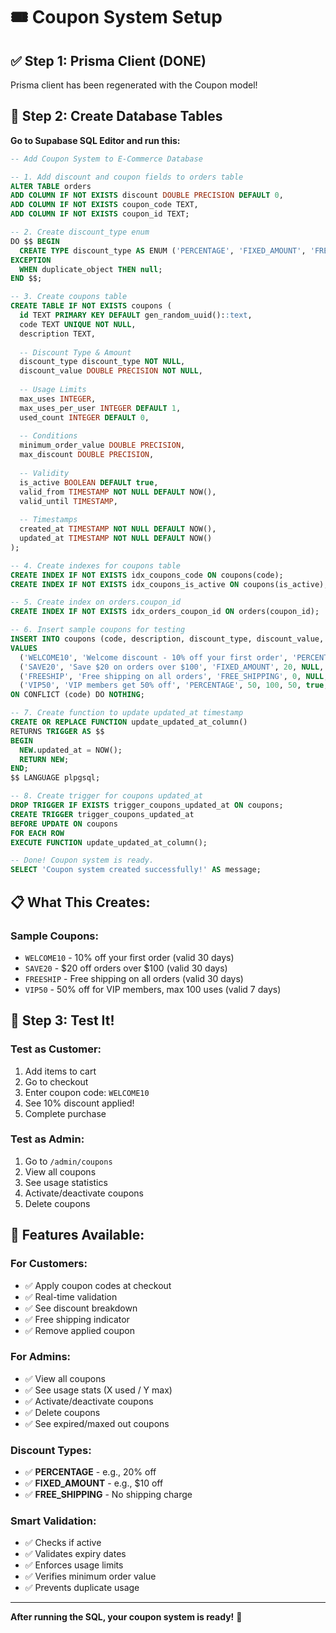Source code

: # 🎟️ Coupon System Setup

## ✅ Step 1: Prisma Client (DONE)
Prisma client has been regenerated with the Coupon model!

## 🔧 Step 2: Create Database Tables

**Go to Supabase SQL Editor and run this:**

```sql
-- Add Coupon System to E-Commerce Database

-- 1. Add discount and coupon fields to orders table
ALTER TABLE orders 
ADD COLUMN IF NOT EXISTS discount DOUBLE PRECISION DEFAULT 0,
ADD COLUMN IF NOT EXISTS coupon_code TEXT,
ADD COLUMN IF NOT EXISTS coupon_id TEXT;

-- 2. Create discount_type enum
DO $$ BEGIN
  CREATE TYPE discount_type AS ENUM ('PERCENTAGE', 'FIXED_AMOUNT', 'FREE_SHIPPING');
EXCEPTION
  WHEN duplicate_object THEN null;
END $$;

-- 3. Create coupons table
CREATE TABLE IF NOT EXISTS coupons (
  id TEXT PRIMARY KEY DEFAULT gen_random_uuid()::text,
  code TEXT UNIQUE NOT NULL,
  description TEXT,
  
  -- Discount Type & Amount
  discount_type discount_type NOT NULL,
  discount_value DOUBLE PRECISION NOT NULL,
  
  -- Usage Limits
  max_uses INTEGER,
  max_uses_per_user INTEGER DEFAULT 1,
  used_count INTEGER DEFAULT 0,
  
  -- Conditions
  minimum_order_value DOUBLE PRECISION,
  max_discount DOUBLE PRECISION,
  
  -- Validity
  is_active BOOLEAN DEFAULT true,
  valid_from TIMESTAMP NOT NULL DEFAULT NOW(),
  valid_until TIMESTAMP,
  
  -- Timestamps
  created_at TIMESTAMP NOT NULL DEFAULT NOW(),
  updated_at TIMESTAMP NOT NULL DEFAULT NOW()
);

-- 4. Create indexes for coupons table
CREATE INDEX IF NOT EXISTS idx_coupons_code ON coupons(code);
CREATE INDEX IF NOT EXISTS idx_coupons_is_active ON coupons(is_active);

-- 5. Create index on orders.coupon_id
CREATE INDEX IF NOT EXISTS idx_orders_coupon_id ON orders(coupon_id);

-- 6. Insert sample coupons for testing
INSERT INTO coupons (code, description, discount_type, discount_value, max_uses, minimum_order_value, is_active, valid_until)
VALUES 
  ('WELCOME10', 'Welcome discount - 10% off your first order', 'PERCENTAGE', 10, NULL, 0, true, NOW() + INTERVAL '30 days'),
  ('SAVE20', 'Save $20 on orders over $100', 'FIXED_AMOUNT', 20, NULL, 100, true, NOW() + INTERVAL '30 days'),
  ('FREESHIP', 'Free shipping on all orders', 'FREE_SHIPPING', 0, NULL, 0, true, NOW() + INTERVAL '30 days'),
  ('VIP50', 'VIP members get 50% off', 'PERCENTAGE', 50, 100, 50, true, NOW() + INTERVAL '7 days')
ON CONFLICT (code) DO NOTHING;

-- 7. Create function to update updated_at timestamp
CREATE OR REPLACE FUNCTION update_updated_at_column()
RETURNS TRIGGER AS $$
BEGIN
  NEW.updated_at = NOW();
  RETURN NEW;
END;
$$ LANGUAGE plpgsql;

-- 8. Create trigger for coupons updated_at
DROP TRIGGER IF EXISTS trigger_coupons_updated_at ON coupons;
CREATE TRIGGER trigger_coupons_updated_at
BEFORE UPDATE ON coupons
FOR EACH ROW
EXECUTE FUNCTION update_updated_at_column();

-- Done! Coupon system is ready.
SELECT 'Coupon system created successfully!' AS message;
```

## 📋 What This Creates:

### Sample Coupons:
- `WELCOME10` - 10% off your first order (valid 30 days)
- `SAVE20` - $20 off orders over $100 (valid 30 days)
- `FREESHIP` - Free shipping on all orders (valid 30 days)
- `VIP50` - 50% off for VIP members, max 100 uses (valid 7 days)

## 🧪 Step 3: Test It!

### Test as Customer:
1. Add items to cart
2. Go to checkout
3. Enter coupon code: `WELCOME10`
4. See 10% discount applied!
5. Complete purchase

### Test as Admin:
1. Go to `/admin/coupons`
2. View all coupons
3. See usage statistics
4. Activate/deactivate coupons
5. Delete coupons

## 🎯 Features Available:

### For Customers:
- ✅ Apply coupon codes at checkout
- ✅ Real-time validation
- ✅ See discount breakdown
- ✅ Free shipping indicator
- ✅ Remove applied coupon

### For Admins:
- ✅ View all coupons
- ✅ See usage stats (X used / Y max)
- ✅ Activate/deactivate coupons
- ✅ Delete coupons
- ✅ See expired/maxed out coupons

### Discount Types:
- ✅ **PERCENTAGE** - e.g., 20% off
- ✅ **FIXED_AMOUNT** - e.g., $10 off
- ✅ **FREE_SHIPPING** - No shipping charge

### Smart Validation:
- ✅ Checks if active
- ✅ Validates expiry dates
- ✅ Enforces usage limits
- ✅ Verifies minimum order value
- ✅ Prevents duplicate usage

---

**After running the SQL, your coupon system is ready!** 🎉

# # #

* [What to produce]:
Give back the entries above exactly as they stand. Leave the images out.

* [Output for this exercise]:
Source code

: # 🎟️ Coupon System Setup

## ✅ Step 1: Prisma Client (DONE)
Prisma client has been regenerated with the Coupon model!

## 🔧 Step 2: Create Database Tables

**Go to Supabase SQL Editor and run this:**

```sql
-- Add Coupon System to E-Commerce Database

-- 1. Add discount and coupon fields to orders table
ALTER TABLE orders 
ADD COLUMN IF NOT EXISTS discount DOUBLE PRECISION DEFAULT 0,
ADD COLUMN IF NOT EXISTS coupon_code TEXT,
ADD COLUMN IF NOT EXISTS coupon_id TEXT;

-- 2. Create discount_type enum
DO $$ BEGIN
  CREATE TYPE discount_type AS ENUM ('PERCENTAGE', 'FIXED_AMOUNT', 'FREE_SHIPPING');
EXCEPTION
  WHEN duplicate_object THEN null;
END $$;

-- 3. Create coupons table
CREATE TABLE IF NOT EXISTS coupons (
  id TEXT PRIMARY KEY DEFAULT gen_random_uuid()::text,
  code TEXT UNIQUE NOT NULL,
  description TEXT,
  
  -- Discount Type & Amount
  discount_type discount_type NOT NULL,
  discount_value DOUBLE PRECISION NOT NULL,
  
  -- Usage Limits
  max_uses INTEGER,
  max_uses_per_user INTEGER DEFAULT 1,
  used_count INTEGER DEFAULT 0,
  
  -- Conditions
  minimum_order_value DOUBLE PRECISION,
  max_discount DOUBLE PRECISION,
  
  -- Validity
  is_active BOOLEAN DEFAULT true,
  valid_from TIMESTAMP NOT NULL DEFAULT NOW(),
  valid_until TIMESTAMP,
  
  -- Timestamps
  created_at TIMESTAMP NOT NULL DEFAULT NOW(),
  updated_at TIMESTAMP NOT NULL DEFAULT NOW()
);

-- 4. Create indexes for coupons table
CREATE INDEX IF NOT EXISTS idx_coupons_code ON coupons(code);
CREATE INDEX IF NOT EXISTS idx_coupons_is_active ON coupons(is_active);

-- 5. Create index on orders.coupon_id
CREATE INDEX IF NOT EXISTS idx_orders_coupon_id ON orders(coupon_id);

-- 6. Insert sample coupons for testing
INSERT INTO coupons (code, description, discount_type, discount_value, max_uses, minimum_order_value, is_active, valid_until)
VALUES 
  ('WELCOME10', 'Welcome discount - 10% off your first order', 'PERCENTAGE', 10, NULL, 0, true, NOW() + INTERVAL '30 days'),
  ('SAVE20', 'Save $20 on orders over $100', 'FIXED_AMOUNT', 20, NULL, 100, true, NOW() + INTERVAL '30 days'),
  ('FREESHIP', 'Free shipping on all orders', 'FREE_SHIPPING', 0, NULL, 0, true, NOW() + INTERVAL '30 days'),
  ('VIP50', 'VIP members get 50% off', 'PERCENTAGE', 50, 100, 50, true, NOW() + INTERVAL '7 days')
ON CONFLICT (code) DO NOTHING;

-- 7. Create function to update updated_at timestamp
CREATE OR REPLACE FUNCTION update_updated_at_column()
RETURNS TRIGGER AS $$
BEGIN
  NEW.updated_at = NOW();
  RETURN NEW;
END;
$$ LANGUAGE plpgsql;

-- 8. Create trigger for coupons updated_at
DROP TRIGGER IF EXISTS trigger_coupons_updated_at ON coupons;
CREATE TRIGGER trigger_coupons_updated_at
BEFORE UPDATE ON coupons
FOR EACH ROW
EXECUTE FUNCTION update_updated_at_column();

-- Done! Coupon system is ready.
SELECT 'Coupon system created successfully!' AS message;
```

## 📋 What This Creates:

### Sample Coupons:
- `WELCOME10` - 10% off your first order (valid 30 days)
- `SAVE20` - $20 off orders over $100 (valid 30 days)
- `FREESHIP` - Free shipping on all orders (valid 30 days)
- `VIP50` - 50% off for VIP members, max 100 uses (valid 7 days)

## 🧪 Step 3: Test It!

### Test as Customer:
1. Add items to cart
2. Go to checkout
3. Enter coupon code: `WELCOME10`
4. See 10% discount applied!
5. Complete purchase

### Test as Admin:
1. Go to `/admin/coupons`
2. View all coupons
3. See usage statistics
4. Activate/deactivate coupons
5. Delete coupons

## 🎯 Features Available:

### For Customers:
- ✅ Apply coupon codes at checkout
- ✅ Real-time validation
- ✅ See discount breakdown
- ✅ Free shipping indicator
- ✅ Remove applied coupon

### For Admins:
- ✅ View all coupons
- ✅ See usage stats (X used / Y max)
- ✅ Activate/deactivate coupons
- ✅ Delete coupons
- ✅ See expired/maxed out coupons

### Discount Types:
- ✅ **PERCENTAGE** - e.g., 20% off
- ✅ **FIXED_AMOUNT** - e.g., $10 off
- ✅ **FREE_SHIPPING** - No shipping charge

### Smart Validation:
- ✅ Checks if active
- ✅ Validates expiry dates
- ✅ Enforces usage limits
- ✅ Verifies minimum order value
- ✅ Prevents duplicate usage

---

**After running the SQL, your coupon system is ready!** 🎉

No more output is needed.